From sunset to sunrise, Nuit Blanche will transform the streets of Toronto into an elaborate spectacle of thought-provoking pieces and extravagant colour from hundreds of Canadian and international artists.

The 14th edition of Nuit Blanche explores the theme, “Continuum” responding to the interconnected and often contradictory paradoxes of life in the changing city.Art Exhibitions at Nuit Blanche Toronto 2019.

This year there will be two city-produced exhibitions and a major installation at Nathan Phillips Square:

                                            Queens and Kings Scarborough
Curated by Ashley McKenzie-Barnes, this exhibition will be sited in the Scarborough Centre neighbourhood. It features the challenges the constructs of systematic social marginalization, negotiation of self-identify and radical stereotype within a modern framework.

From film and sculpture to consumer advertising and media, Queens and Kings of Scarborough dismantles conventional and societal perceptions, flipping the script, and honouring Scarborough as a hotbed of culture.

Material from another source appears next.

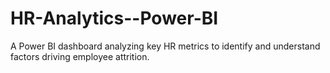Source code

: # HR-Analytics--Power-BI
A Power BI dashboard analyzing key HR metrics to identify and understand factors driving employee attrition.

                                                   Creation: Destruction

Curated by Layne Hinton and Rui Pimenta, this exhibition will be sited at the Fort York National Historic Site, Garrison Common and surrounding neighbourhoods. It features all things reside on the borders of creation and destruction. Inspired by its geographical area, this exhibition will challenge our understanding of these seemingly contradictory concepts not in opposing terms but as extensions of each other, forces that both deplete and feed each other. There is nothing more primal, more essentially human, than the paradoxical relationship between creation and destruction. It is the essence not only of the natural world but our place in it, all of which can only be found somewhere in between creation and destruction.

                                               Large-Scale Art Installation

Visit Nathan Phillips Square to find New York-based artist, Daniel Arsham’s work. He tends to explore the fields of fine art, architecture, performance, design and film. Arsham’s unchronic aesthetics revolve around his concept of fictional archaeology. Working in sculpture, architecture, drawing and film, he creates and crystallizes ambiguous in-between spaces or situations, and further stages what he refers to as future relics of the present. Always iconic, most of the objects that he turns into stone refer to the late 20th century of millennial era, when technological obsolescence unprecedentedly accelerated along with the digital de-materialization of our world. While the present, the future and the past poetically collide in his haunted yet playful visions between romanticism and pop art, Arsham also experiments with the timelessness of certain symbols and gestures across cultures.


Lunar Garden, created by Daniel Arsham

Getting AroundIn addition to the regular all-night Blue Night Network service, the TTC transit service will be extending all-night subway service on Line 1 Yonge-University, Line 2 Bloor-Danforth and Line 3 Scarborough (SRT) will run all night. Weather permitting, walking and biking is an excellent way to get around the downtown exhibitions.